My second approach was connecting insects with popular culture. Superheroes are more popular today than ever before and some of the most famous are named after invertebrates: Ant-Man, Spiderman, The Wasp, etc. Taking this into consideration, I submitted a proposal to deliver a presentation at the Denver Fan Expo. There were over 100,000 people who attended the convention. One of the most common characters that both young and old attendees dressed up as was Spiderman. In my presentation, I talked about superheroes and their real-life counterparts. While on stage in front of a massive crowd of people, I asked about the similarities and differences between Spiderman and spiders. I had people in line for other booths yelling answers at me across the floor, parents and kids talking and drawing more “accurate” versions of some characters or creating an entirely new character. The interest and excitement was palpable, particularly among kids. It was an amazing experience that informed my next steps in using popular culture to engage a wider audience in the appreciation, or perhaps even conservation, of bugs, even if it meant shifting the needle of our perception of insects only slightly towards the positive end. 

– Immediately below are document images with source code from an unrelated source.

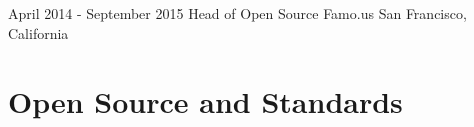 \documentclass[10pt,a4paper,sans]{moderncv}   %
\begin{document}
\cventry
 {April 2014 - September 2015}
 {Head of Open Source}
 {Famo.us}
 {San Francisco, California}{}
 {}


%


\section{Open Source and Standards}
\end{document}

Research has shown us that people are not inclined to assist in conservation efforts just because we tell them there is a dire need for action. It is too overwhelming or too abstract or too distant to create a sense of urgency or make people feel like they can help in any way. Throughout my experiences over the last year, I have discovered ways to overcome those obstacles. While these projects don’t turn everyone into bug lovers, I am determined to try and in as many creative ways as I can. I know that I want to create and do more non-traditional insect conservation projects by tapping into what people already enjoy and showing them how it connects to the natural world. I hope to talk about how insects are woven into our culture and history, and allow for the ownership of ideas and accessibility of materials. I aim to develop unusual ways to communicate about insects that speak to people who may not typically care about these creatures. 

I hope you will join me in the call to create love and appreciation around bugs in our lives. 

Further Reading

Dunn, R. R., M. C. Gavin, M. C. Sanchez and J. N. Solomon. 2006. The pigeon paradox: dependence of global conservation on urban nature. Conservation biology 20(6): 1814–16.

Fukano, Y. and M. Soga. 2021. Why do so many modern people hate insects? The urbanization–disgust hypothesis. Science of the total environment 777: 146229.

Schmidt-Jeffris, R. A. and J. C. Nelson. 2018. Gotta catch’em all! Communicating entomology with Pokémon. American entomologist 64(3): 159–164.

Yang, A. 2010. Engaging participatory literacy through science zines. The American biology teacher 72(9): 573–577.